How to Use AgentTrove: Streaming 1.7M Agentic Traces and Building a Clean ShareGPT SFT Dataset in Python


def is_success(row):
   res = (row.get("result") or "").lower()
   if res in ("resolved", "success", "pass", "passed", "correct"):
       return True
   rw = row.get("reward")
   try:
       return float(rw) >= 1.0
   except (TypeError, ValueError):
       return False
out_path = "agenttrove_clean_sft.jsonl"
kept, scanned, SCAN, KEEP = 0, 0, 1500, 200
print(f"\n⏳ Scanning up to {SCAN} rows, keeping up to {KEEP} successful traces…")
with open(out_path, "w") as f:
   for row in itertools.islice(load_dataset(REPO, split="train", streaming=True), SCAN):
       scanned += 1
       if not is_success(row):
           continue
       turns = normalize_turns(row[TRACE_KEY])
       conv = [{"from": r, "value": c} for r, c in turns if c.strip()]
       if len(conv) < 2:
           continue
       f.write(json.dumps({
           "conversations": conv,
           "source": row.get("original_source"),
           "teacher": row.get("original_teacher"),
       }) + "\n")
       kept += 1
       if kept >= KEEP:
           break
print(f"✅ Scanned {scanned} rows → wrote {kept} clean traces to '{out_path}'")
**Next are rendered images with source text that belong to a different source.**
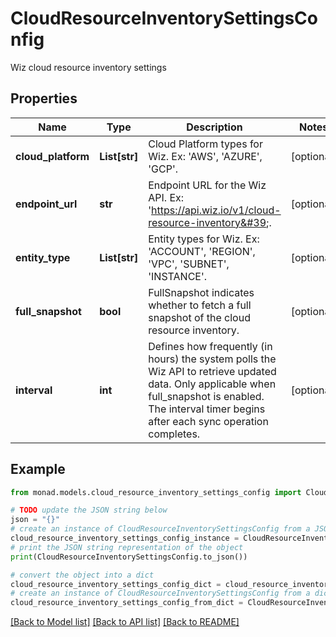 # CloudResourceInventorySettingsConfig

Wiz cloud resource inventory settings

## Properties

Name | Type | Description | Notes
------------ | ------------- | ------------- | -------------
**cloud_platform** | **List[str]** | Cloud Platform types for Wiz. Ex: &#39;AWS&#39;, &#39;AZURE&#39;, &#39;GCP&#39;. | [optional] 
**endpoint_url** | **str** | Endpoint URL for the Wiz API. Ex: &#39;https://api.wiz.io/v1/cloud-resource-inventory&#39;. | [optional] 
**entity_type** | **List[str]** | Entity types for Wiz. Ex: &#39;ACCOUNT&#39;, &#39;REGION&#39;, &#39;VPC&#39;, &#39;SUBNET&#39;, &#39;INSTANCE&#39;. | [optional] 
**full_snapshot** | **bool** | FullSnapshot indicates whether to fetch a full snapshot of the cloud resource inventory. | [optional] 
**interval** | **int** | Defines how frequently (in hours) the system polls the Wiz API to retrieve updated data. Only applicable when full_snapshot is enabled. The interval timer begins after each sync operation completes. | [optional] 

## Example

```python
from monad.models.cloud_resource_inventory_settings_config import CloudResourceInventorySettingsConfig

# TODO update the JSON string below
json = "{}"
# create an instance of CloudResourceInventorySettingsConfig from a JSON string
cloud_resource_inventory_settings_config_instance = CloudResourceInventorySettingsConfig.from_json(json)
# print the JSON string representation of the object
print(CloudResourceInventorySettingsConfig.to_json())

# convert the object into a dict
cloud_resource_inventory_settings_config_dict = cloud_resource_inventory_settings_config_instance.to_dict()
# create an instance of CloudResourceInventorySettingsConfig from a dict
cloud_resource_inventory_settings_config_from_dict = CloudResourceInventorySettingsConfig.from_dict(cloud_resource_inventory_settings_config_dict)
```
[[Back to Model list]](../README.md#documentation-for-models) [[Back to API list]](../README.md#documentation-for-api-endpoints) [[Back to README]](../README.md)


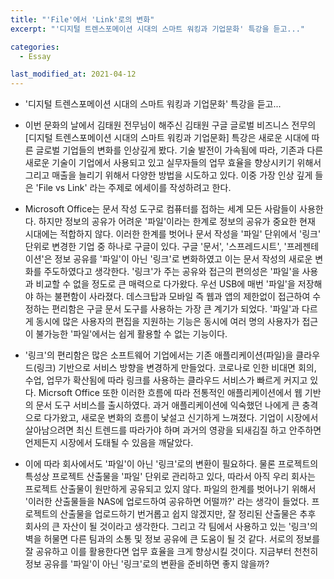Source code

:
 ```yaml
---
title: "'File'에서 'Link'로의 변화"
excerpt: "'디지털 트렌스포메이션 시대의 스마트 워킹과 기업문화' 특강을 듣고..."

categories:
  - Essay

last_modified_at: 2021-04-12
---
```

- '디지털 트렌스포메이션 시대의 스마트 워킹과 기업문화' 특강을 듣고...

- 이번 문화의 날에서 김태원 전무님이 해주신 김태원 구글 글로벌 비즈니스 전무의 [디지털 트렌스포메이션 시대의 스마트 워킹과 기업문화] 특강은 새로운 시대에 따른 글로벌 기업들의 변화를 인상깊게 봤다. 기술 발전이 가속됨에 따라, 기존과 다른 새로운 기술이 기업에서 사용되고 있고 실무자들의 업무 효율을 향상시키기 위해서 그리고 매출을 늘리기 위해서 다양한 방법을 시도하고 있다. 이중 가장 인상 깊게 들은 'File vs Link' 라는 주제로 에세이를 작성하려고 한다.

- Microsoft Office는 문서 작성 도구로 컴퓨터를 접하는 세계 모든 사람들이 사용한다. 하지만 정보의 공유가 어려운 '파일'이라는 한계로 정보의 공유가 중요한 현재 시대에는 적합하지 않다. 이러한 한계를 벗어나 문서 작성을 '파일' 단위에서 '링크' 단위로 변경한 기업 중 하나로 구글이 있다. 구글 '문서', '스프레드시트', '프레젠테이션'은 정보 공유를 '파일'이 아닌 '링크'로 변화하였고 이는 문서 작성의 새로운 변화를 주도하였다고 생각한다.
 '링크'가 주는 공유와 접근의 편의성은 '파일'을 사용과 비교할 수 없을 정도로 큰 매력으로 다가왔다. 우선 USB에 매번 '파일'을 저장해야 하는 불편함이 사라졌다. 데스크탑과 모바일 즉 웹과 앱의 제한없이 접근하여 수정하는 편리함은 구글 문서 도구를 사용하는 가장 큰 계기가 되었다. '파일'과 다르게 동시에 많은 사용자의 편집을 지원하는 기능은 동시에 여러 명의 사용자가 접근이 불가능한 '파일'에서는 쉽게 활용할 수 없는 기능이다.

- '링크'의 편리함은 많은 소프트웨어 기업에서는 기존 애플리케이션(파일)을 클라우드(링크) 기반으로 서비스 방향을 변경하게 만들었다. 코로나로 인한 비대면 회의, 수업, 업무가 확산됨에 따라 링크를 사용하는 클라우드 서비스가 빠르게 커지고 있다. Micrsoft Office 또한  이러한 흐름에 따라 전통적인 애플리케이션에서 웹 기반의 문서 도구 서비스를 출시하였다. 과거 애플리케이션에 익숙했던 나에게 큰 충격으로 다가왔고, 새로운 변화의 흐름이 낯설고 신기하게 느껴졌다.  기업이 시장에서 살아남으려면 최신 트렌드를 따라가야 하며 과거의 영광을 되새김질 하고 안주하면 언제든지 시장에서 도태될 수 있음을 깨달았다.

- 이에 따라 회사에서도 '파일'이 아닌 '링크'로의 변환이 필요하다. 물론 프로젝트의 특성상 프로젝트 산출물을 '파일' 단위로 관리하고 있다, 따라서 아직 우리 회사는 프로젝트 산출물이 원만하게 공유되고 있지 않다. 파일의 한계를 벗어나기 위해서 '이러한 산출물들을 NAS에 업로드하여 공유하면 어떨까?' 라는 생각이 들었다. 프로젝트의 산출물을 업로드하기 번거롭고 쉽지 않겠지만, 잘 정리된 산출물은 추후 회사의 큰 자산이 될 것이라고 생각한다. 그리고 각 팀에서 사용하고 있는 '링크'의 벽을 허물면 다른 팀과의 소통 및 정보 공유에 큰 도움이 될 것 같다. 서로의 정보를 잘 공유하고 이를 활용한다면 업무 효율을 크게 향상시킬 것이다. 지금부터 천천히 정보 공유를 '파일'이 아닌 '링크'로의 변환을 준비하면 좋지 않을까?

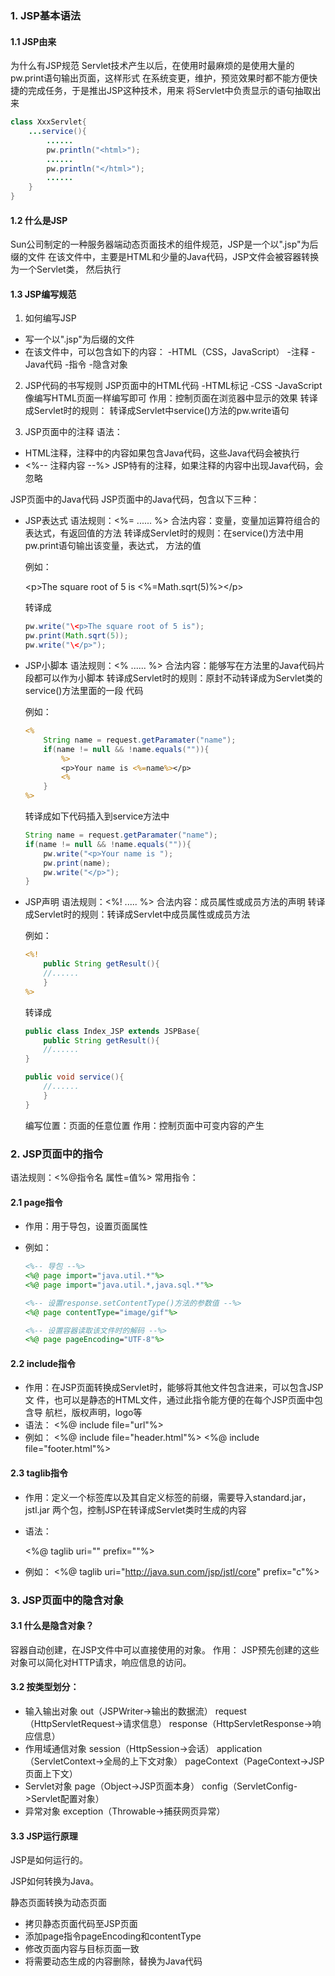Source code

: ### 1. JSP基本语法
#### 1.1 JSP由来
为什么有JSP规范
Servlet技术产生以后，在使用时最麻烦的是使用大量的pw.print语句输出页面，这样形式
在系统变更，维护，预览效果时都不能方便快捷的完成任务，于是推出JSP这种技术，用来
将Servlet中负责显示的语句抽取出来

```java
class XxxServlet{
    ...service(){
        ......
        pw.println("<html>");
        ......
        pw.println("</html>");
        ......
    }
}	
```

#### 1.2 什么是JSP	
Sun公司制定的一种服务器端动态页面技术的组件规范，JSP是一个以".jsp"为后缀的文件
在该文件中，主要是HTML和少量的Java代码，JSP文件会被容器转换为一个Servlet类，
然后执行	

#### 1.3 JSP编写规范
1) 如何编写JSP

- 写一个以".jsp"为后缀的文件
- 在该文件中，可以包含如下的内容：
  -HTML（CSS，JavaScript）
  -注释
  -Java代码
  -指令
  -隐含对象	

2) JSP代码的书写规则
JSP页面中的HTML代码
-HTML标记
-CSS
-JavaScript
像编写HTML页面一样编写即可
作用：控制页面在浏览器中显示的效果
转译成Servlet时的规则：
转译成Servlet中service()方法的pw.write语句

3) JSP页面中的注释
语法：

- <!-- 注释内容 -->
  HTML注释，注释中的内容如果包含Java代码，这些Java代码会被执行
- <%-- 注释内容 --%>
  JSP特有的注释，如果注释的内容中出现Java代码，会忽略	

JSP页面中的Java代码
JSP页面中的Java代码，包含以下三种：

- JSP表达式
  语法规则：<%= ...... %>
  合法内容：变量，变量加运算符组合的表达式，有返回值的方法
  转译成Servlet时的规则：在service()方法中用pw.print语句输出该变量，表达式，
  方法的值	

  例如：

  \<p>The square root of 5 is <%=Math.sqrt(5)%>\</p>	

  转译成

  ```java
  pw.write("\<p>The square root of 5 is");
  pw.print(Math.sqrt(5));
  pw.write("\</p>");	
  ```

- JSP小脚本
  语法规则：<% ...... %>
  合法内容：能够写在方法里的Java代码片段都可以作为小脚本
  转译成Servlet时的规则：原封不动转译成为Servlet类的service()方法里面的一段
  代码

  例如：

  ```jsp
  <%
      String name = request.getParamater("name");
      if(name != null && !name.equals("")){
          %>
          <p>Your name is <%=name%></p>
          <%	
      }	
  %>
  ```

  转译成如下代码插入到service方法中

  ```java
  String name = request.getParamater("name");
  if(name != null && !name.equals("")){	
      pw.write("<p>Your name is ");
      pw.print(name);
      pw.write("</p>");
  }
  ```

- JSP声明
  语法规则：<%! ..... %>
  合法内容：成员属性或成员方法的声明
  转译成Servlet时的规则：转译成Servlet中成员属性或成员方法

  例如：

  ```jsp
  <%!
      public String getResult(){
      //......
      }
  %>	
  ```

  转译成

  ```java
  public class Index_JSP extends JSPBase{
      public String getResult(){
      //......
  }
  
  public void service(){
      //......
      }
  }
  ```

  编写位置：页面的任意位置
  作用：控制页面中可变内容的产生	

### 2. JSP页面中的指令	
语法规则：<%@指令名 属性=值%>
常用指令：
#### 2.1 page指令
- 作用：用于导包，设置页面属性

- 例如：

  ```jsp
  <%-- 导包 --%>
  <%@ page import="java.util.*"%>
  <%@ page import="java.util.*,java.sql.*"%>	
  
  <%-- 设置response.setContentType()方法的参数值 --%>
  <%@ page contentType="image/gif"%>
  
  <%-- 设置容器读取该文件时的解码 --%>
  <%@ page pageEncoding="UTF-8"%>	
  ```

#### 2.2 include指令

- 作用：在JSP页面转换成Servlet时，能够将其他文件包含进来，可以包含JSP文
  件，也可以是静态的HTML文件，通过此指令能方便的在每个JSP页面中包含导
  航栏，版权声明，logo等
- 语法：
  <%@ include file="url"%>
- 例如：
  <%@ include file="header.html"%>
  <%@ include file="footer.html"%>

#### 2.3 taglib指令

- 作用：定义一个标签库以及其自定义标签的前缀，需要导入standard.jar，jstl.jar
  两个包，控制JSP在转译成Servlet类时生成的内容

- 语法：

  <%@ taglib uri="" prefix=""%>

- 例如：
  <%@ taglib uri="http://java.sun.com/jsp/jstl/core" prefix="c"%>

### 3. JSP页面中的隐含对象
#### 3.1 什么是隐含对象？
容器自动创建，在JSP文件中可以直接使用的对象。
作用：
JSP预先创建的这些对象可以简化对HTTP请求，响应信息的访问。

#### 3.2 按类型划分：

- 输入输出对象
  out（JSPWriter->输出的数据流）
  request（HttpServletRequest->请求信息）
  response（HttpServletResponse->响应信息）
- 作用域通信对象
  session（HttpSession->会话）
  application（ServletContext->全局的上下文对象）
  pageContext（PageContext->JSP页面上下文）
- Servlet对象
  page（Object->JSP页面本身）
  config（ServletConfig->Servlet配置对象）
- 异常对象
  exception（Throwable->捕获网页异常）				

#### 3.3 JSP运行原理
JSP是如何运行的。

JSP如何转换为Java。

静态页面转换为动态页面	

- 拷贝静态页面代码至JSP页面
- 添加page指令pageEncoding和contentType
- 修改页面内容与目标页面一致
- 将需要动态生成的内容删除，替换为Java代码		
  ​		
  ​		
  ​		
  ​		
  ​		
  ​		
  ​		
  ​		
  ​		
  ​	

​		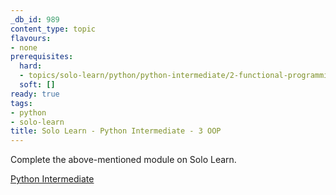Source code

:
```yaml
---
_db_id: 989
content_type: topic
flavours:
- none
prerequisites:
  hard:
  - topics/solo-learn/python/python-intermediate/2-functional-programming
  soft: []
ready: true
tags:
- python
- solo-learn
title: Solo Learn - Python Intermediate - 3 OOP
---
```


Complete the above-mentioned module on Solo Learn.

[Python Intermediate](https://www.sololearn.com/learn/courses/python-intermediate)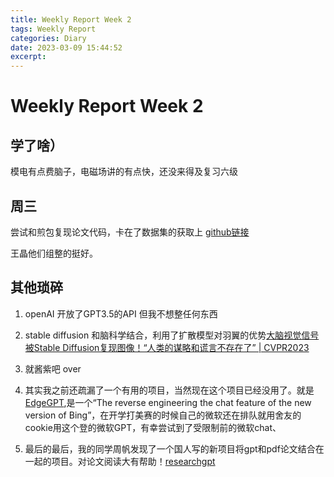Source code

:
 ```yaml
---
title: Weekly Report Week 2
tags: Weekly Report
categories: Diary
date: 2023-03-09 15:44:52
excerpt:
---
```


# Weekly Report Week 2
## 学了啥） 
模电有点费脑子，电磁场讲的有点快，还没来得及复习六级
## 周三
尝试和煎包复现论文代码，卡在了数据集的获取上 [github链接](https://github.com/SoftwareGift/FeatherNets_Face-Anti-spoofing-Attack-Detection-Challenge-CVPR2019)

王晶他们组整的挺好。

## 其他琐碎
1. openAI 开放了GPT3.5的API 但我不想整任何东西

2. stable diffusion 和脑科学结合，利用了扩散模型对羽翼的优势[大脑视觉信号被Stable Diffusion复现图像！“人类的谋略和谎言不存在了” | CVPR2023](https://mp.weixin.qq.com/s/1wloJt03QdCTRBTe7qZSvA)

3. 就酱紫吧 over

4. 其实我之前还疏漏了一个有用的项目，当然现在这个项目已经没用了。就是[EdgeGPT](https://github.com/acheong08/EdgeGPT),是一个“The reverse engineering the chat feature of the new version of Bing”，在开学打美赛的时候自己的微软还在排队就用舍友的cookie用这个登的微软GPT，有幸尝试到了受限制前的微软chat、

5. 最后的最后，我的同学周帆发现了一个国人写的新项目将gpt和pdf论文结合在一起的项目。对论文阅读大有帮助！[researchgpt](https://github.com/mukulpatnaik/researchgpt)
def search_traces(keyword=None, source=None, limit=3, scan=3000):
   """Stream the dataset and yield-print traces matching filters."""
   hits = 0
   for row in itertools.islice(load_dataset(REPO, split="train", streaming=True), scan):
       if source and row.get("original_source") != source:
           continue
       if keyword:
           blob = " ".join(c for _, c in normalize_turns(row[TRACE_KEY]))
           if keyword.lower() not in blob.lower():
               continue
       render_trace(row, max_chars=300)
       hits += 1
       if hits >= limit:
           break
   if hits == 0:
       print("No matches in the scanned window — try increasing `scan`.")
print("\n🔍 Searching for 'nl2bash' source traces:")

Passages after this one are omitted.